Seguramente nadie nunca haya podido disfrutar de esta película como lo he hecho yo, y posiblemente sea porque no soy el tipo de persona que se queda mirando la lluvia tras los cristales, porque prefiero notar cómo se hunden mis pies en el barro y saber que, cuando me acueste, el constipado traerá a mi memoria esa dulce sensación. De este modo, donde en el film ustedes vieron un ojo lleno de moscas, yo vi la mirada crítica de la sociedad del siglo XIX, carroñeros que se alimentan de las desgracias ajenas; el fotograma de un hombre frente a una vaca es algo más que un hombre y una vaca, es la misteriosa distancia que separa al hombre del animal, es el oscuro abismo que se esconde tras dos ojos, que aunque aparentemente sólo se ven, se están mirando, se están reconociendo.

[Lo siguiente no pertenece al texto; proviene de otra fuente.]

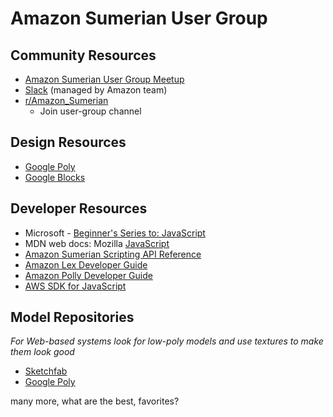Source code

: # Amazon Sumerian User Group

## Community Resources

- [Amazon Sumerian User Group Meetup](https://www.meetup.com/Amazon-Sumerian-User-Group/)
- [Slack](https://amazonsumerian.slack.com/) (managed by Amazon team)
- [r/Amazon_Sumerian](https://www.reddit.com/r/Amazon_Sumerian/)
  - Join user-group channel

## Design Resources

- [Google Poly](https://poly.google.com/)
- [Google Blocks](https://arvr.google.com/blocks/)

## Developer Resources

- Microsoft - [Beginner's Series to: JavaScript](https://channel9.msdn.com/Series/Beginners-Series-to-JavaScript)
- MDN web docs: Mozilla [JavaScript](https://developer.mozilla.org/en-US/docs/Web/javascript)
- [Amazon Sumerian Scripting API Reference](https://content.sumerian.amazonaws.com/engine/latest/docs/index.html)
- [Amazon Lex Developer Guide](https://docs.aws.amazon.com/lex/latest/dg/what-is.html)
- [Amazon Polly Developer Guide](https://docs.aws.amazon.com/polly/latest/dg/what-is.html)
- [AWS SDK for JavaScript](https://docs.aws.amazon.com/AWSJavaScriptSDK/latest/index.html)

## Model Repositories

_For Web-based systems look for low-poly models and use textures to make them look good_

- [Sketchfab](https://sketchfab.com/tags/low-poly)
- [Google Poly](https://poly.google.com/)

many more, what are the best, favorites?
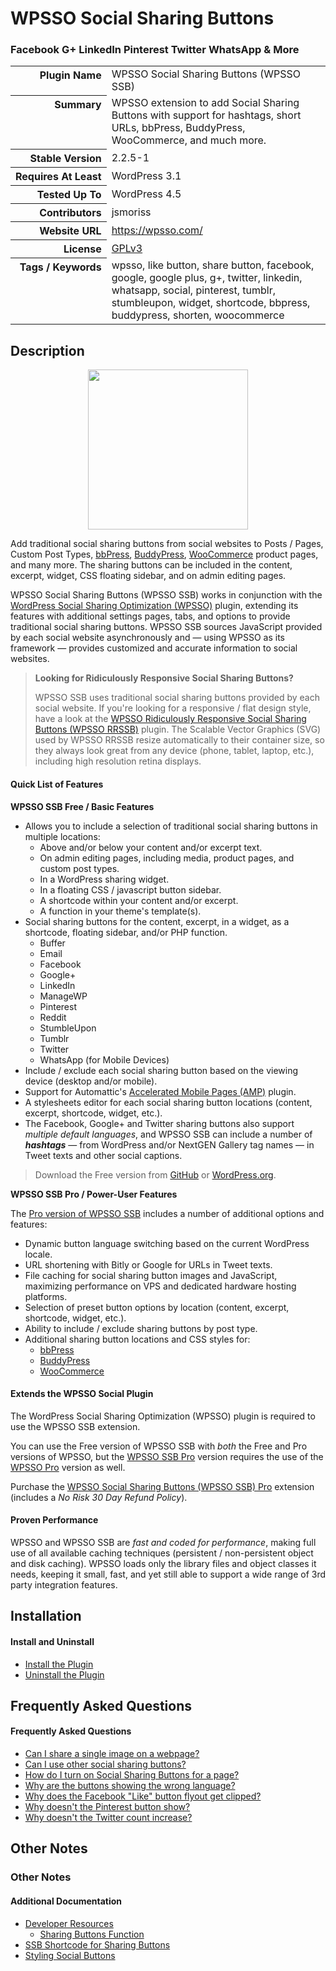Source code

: <h1>WPSSO Social Sharing Buttons</h1><h3>Facebook G+ LinkedIn Pinterest Twitter WhatsApp &amp; More</h3>

<table>
<tr><th align="right" valign="top" nowrap>Plugin Name</th><td>WPSSO Social Sharing Buttons (WPSSO SSB)</td></tr>
<tr><th align="right" valign="top" nowrap>Summary</th><td>WPSSO extension to add Social Sharing Buttons with support for hashtags, short URLs, bbPress, BuddyPress, WooCommerce, and much more.</td></tr>
<tr><th align="right" valign="top" nowrap>Stable Version</th><td>2.2.5-1</td></tr>
<tr><th align="right" valign="top" nowrap>Requires At Least</th><td>WordPress 3.1</td></tr>
<tr><th align="right" valign="top" nowrap>Tested Up To</th><td>WordPress 4.5</td></tr>
<tr><th align="right" valign="top" nowrap>Contributors</th><td>jsmoriss</td></tr>
<tr><th align="right" valign="top" nowrap>Website URL</th><td><a href="https://wpsso.com/">https://wpsso.com/</a></td></tr>
<tr><th align="right" valign="top" nowrap>License</th><td><a href="http://www.gnu.org/licenses/gpl.txt">GPLv3</a></td></tr>
<tr><th align="right" valign="top" nowrap>Tags / Keywords</th><td>wpsso, like button, share button, facebook, google, google plus, g+, twitter, linkedin, whatsapp, social, pinterest, tumblr, stumbleupon, widget, shortcode, bbpress, buddypress, shorten, woocommerce</td></tr>
</table>

<h2>Description</h2>

<p align="center"><img src="https://surniaulula.github.io/wpsso-ssb/assets/icon-256x256.png" width="256" height="256" /></p><p>Add traditional social sharing buttons from social websites to Posts / Pages, Custom Post Types, <a href="https://wordpress.org/plugins/bbpress/">bbPress</a>, <a href="https://wordpress.org/plugins/buddypress/">BuddyPress</a>, <a href="https://wordpress.org/plugins/woocommerce/">WooCommerce</a> product pages, and many more. The sharing buttons can be included in the content, excerpt, widget, CSS floating sidebar, and on admin editing pages.</p>

<p>WPSSO Social Sharing Buttons (WPSSO SSB) works in conjunction with the <a href="https://wordpress.org/plugins/wpsso/">WordPress Social Sharing Optimization (WPSSO)</a> plugin, extending its features with additional settings pages, tabs, and options to provide traditional social sharing buttons. WPSSO SSB sources JavaScript provided by each social website asynchronously and &mdash; using WPSSO as its framework &mdash; provides customized and accurate information to social websites.</p>

<blockquote>
<p><strong>Looking for Ridiculously Responsive Social Sharing Buttons?</strong></p>

<p>WPSSO SSB uses traditional social sharing buttons provided by each social website. If you're looking for a responsive / flat design style, have a look at the <a href="https://wordpress.org/plugins/wpsso-rrssb/">WPSSO Ridiculously Responsive Social Sharing Buttons (WPSSO RRSSB)</a> plugin. The Scalable Vector Graphics (SVG) used by WPSSO RRSSB resize automatically to their container size, so they always look great from any device (phone, tablet, laptop, etc.), including high resolution retina displays.</p>
</blockquote>

<h4>Quick List of Features</h4>

<p><strong>WPSSO SSB Free / Basic Features</strong></p>

<ul>
<li>Allows you to include a selection of traditional social sharing buttons in multiple locations:

<ul>
<li>Above and/or below your content and/or excerpt text.</li>
<li>On admin editing pages, including media, product pages, and custom post types.</li>
<li>In a WordPress sharing widget.</li>
<li>In a floating CSS / javascript button sidebar.</li>
<li>A shortcode within your content and/or excerpt.</li>
<li>A function in your theme's template(s).</li>
</ul></li>
<li>Social sharing buttons for the content, excerpt, in a widget, as a shortcode, floating sidebar, and/or PHP function.

<ul>
<li>Buffer</li>
<li>Email</li>
<li>Facebook</li>
<li>Google+</li>
<li>LinkedIn</li>
<li>ManageWP</li>
<li>Pinterest</li>
<li>Reddit</li>
<li>StumbleUpon</li>
<li>Tumblr</li>
<li>Twitter</li>
<li>WhatsApp (for Mobile Devices)</li>
</ul></li>
<li>Include / exclude each social sharing button based on the viewing device (desktop and/or mobile).</li>
<li>Support for Automattic's <a href="https://wordpress.org/plugins/amp/">Accelerated Mobile Pages (AMP)</a> plugin.</li>
<li>A stylesheets editor for each social sharing button locations (content, excerpt, shortcode, widget, etc.).</li>
<li>The Facebook, Google+ and Twitter sharing buttons also support <em>multiple default languages</em>, and WPSSO SSB can include a number of <strong><em>hashtags</em></strong> &mdash; from WordPress and/or NextGEN Gallery tag names &mdash; in Tweet texts and other social captions.</li>
</ul>

<blockquote>
<p>Download the Free version from <a href="http://surniaulula.github.io/wpsso-ssb/">GitHub</a> or <a href="https://wordpress.org/plugins/wpsso-ssb/">WordPress.org</a>.</p>
</blockquote>

<p><strong>WPSSO SSB Pro / Power-User Features</strong></p>

<p>The <a href="http://wpsso.com/extend/plugins/wpsso-ssb/">Pro version of WPSSO SSB</a> includes a number of additional options and features:</p>

<ul>
<li>Dynamic button language switching based on the current WordPress locale.</li>
<li>URL shortening with Bitly or Google for URLs in Tweet texts.</li>
<li>File caching for social sharing button images and JavaScript, maximizing performance on VPS and dedicated hardware hosting platforms.</li>
<li>Selection of preset button options by location (content, excerpt, shortcode, widget, etc.).</li>
<li>Ability to include / exclude sharing buttons by post type.</li>
<li>Additional sharing button locations and CSS styles for:

<ul>
<li><a href="https://wordpress.org/plugins/bbpress/">bbPress</a></li>
<li><a href="https://wordpress.org/plugins/buddypress/">BuddyPress</a></li>
<li><a href="https://wordpress.org/plugins/woocommerce/">WooCommerce</a></li>
</ul></li>
</ul>

<h4>Extends the WPSSO Social Plugin</h4>

<p>The WordPress Social Sharing Optimization (WPSSO) plugin is required to use the WPSSO SSB extension.</p>

<p>You can use the Free version of WPSSO SSB with <em>both</em> the Free and Pro versions of WPSSO, but the <a href="http://wpsso.com/extend/plugins/wpsso-ssb/">WPSSO SSB Pro</a> version requires the use of the <a href="http://wpsso.com/extend/plugins/wpsso/">WPSSO Pro</a> version as well.</p>

<p>Purchase the <a href="http://wpsso.com/extend/plugins/wpsso-ssb/">WPSSO Social Sharing Buttons (WPSSO SSB) Pro</a> extension (includes a <em>No Risk 30 Day Refund Policy</em>).</p>

<h4>Proven Performance</h4>

<p>WPSSO and WPSSO SSB are <em>fast and coded for performance</em>, making full use of all available caching techniques (persistent / non-persistent object and disk caching). WPSSO loads only the library files and object classes it needs, keeping it small, fast, and yet still able to support a wide range of 3rd party integration features.</p>


<h2>Installation</h2>

<h4>Install and Uninstall</h4>

<ul>
<li><a href="http://wpsso.com/codex/plugins/wpsso-ssb/installation/install-the-plugin/">Install the Plugin</a></li>
<li><a href="http://wpsso.com/codex/plugins/wpsso-ssb/installation/uninstall-the-plugin/">Uninstall the Plugin</a></li>
</ul>


<h2>Frequently Asked Questions</h2>

<h4>Frequently Asked Questions</h4>

<ul>
<li><a href="http://wpsso.com/codex/plugins/wpsso-ssb/faq/can-i-share-a-single-image-on-a-webpage/">Can I share a single image on a webpage?</a></li>
<li><a href="http://wpsso.com/codex/plugins/wpsso-ssb/faq/can-i-use-other-social-sharing-buttons/">Can I use other social sharing buttons?</a></li>
<li><a href="http://wpsso.com/codex/plugins/wpsso-ssb/faq/how-do-i-turn-on-social-sharing-buttons-for-a-page/">How do I turn on Social Sharing Buttons for a page?</a></li>
<li><a href="http://wpsso.com/codex/plugins/wpsso-ssb/faq/why-are-the-buttons-showing-the-wrong-language/">Why are the buttons showing the wrong language?</a></li>
<li><a href="http://wpsso.com/codex/plugins/wpsso-ssb/faq/why-does-the-facebook-like-button-flyout-get-clipped/">Why does the Facebook "Like" button flyout get clipped?</a></li>
<li><a href="http://wpsso.com/codex/plugins/wpsso-ssb/faq/why-doesnt-the-pinterest-button-show/">Why doesn't the Pinterest button show?</a></li>
<li><a href="http://wpsso.com/codex/plugins/wpsso-ssb/faq/why-doesnt-the-twitter-count-increase/">Why doesn't the Twitter count increase?</a></li>
</ul>


<h2>Other Notes</h2>

<h3>Other Notes</h3>
<h4>Additional Documentation</h4>

<ul>
<li><a href="http://wpsso.com/codex/plugins/wpsso-ssb/notes/developer/">Developer Resources</a>

<ul>
<li><a href="http://wpsso.com/codex/plugins/wpsso-ssb/notes/developer/sharing-buttons-function/">Sharing Buttons Function</a></li>
</ul></li>
<li><a href="http://wpsso.com/codex/plugins/wpsso-ssb/notes/ssb-shortcode/">SSB Shortcode for Sharing Buttons</a></li>
<li><a href="http://wpsso.com/codex/plugins/wpsso-ssb/notes/styling-social-buttons/">Styling Social Buttons</a></li>
</ul>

Tras los prados, los bosques, los olores; tras la sangre y el sudor se encuentra una auténtica obra maestra, extravagante, sutil y de belleza grotesca. La mezcla de sencillos efectos visuales, el impacto de algunos de éstos en consonancia con el guión y el desasosiego que provoca la música de fondo hacen del complicado argumento todo un reto, ya que entre el simbolismo y las diferentes relaciones entre los personajes a veces resulta un poco difícil no perderse. Un detalle que favorece, o no (según se vea), lo anterior es que tanto el abuelo, como el padre y el hijo de las diferentes familias están interpretados por los mismos actores.

El reparto es espectacular (el que aparezca Carmelo Gómez contribuye mucho), la historia original y escalofriante, y la película... la película es Julio Medem en todo su esplendor. De las mejores de los 90.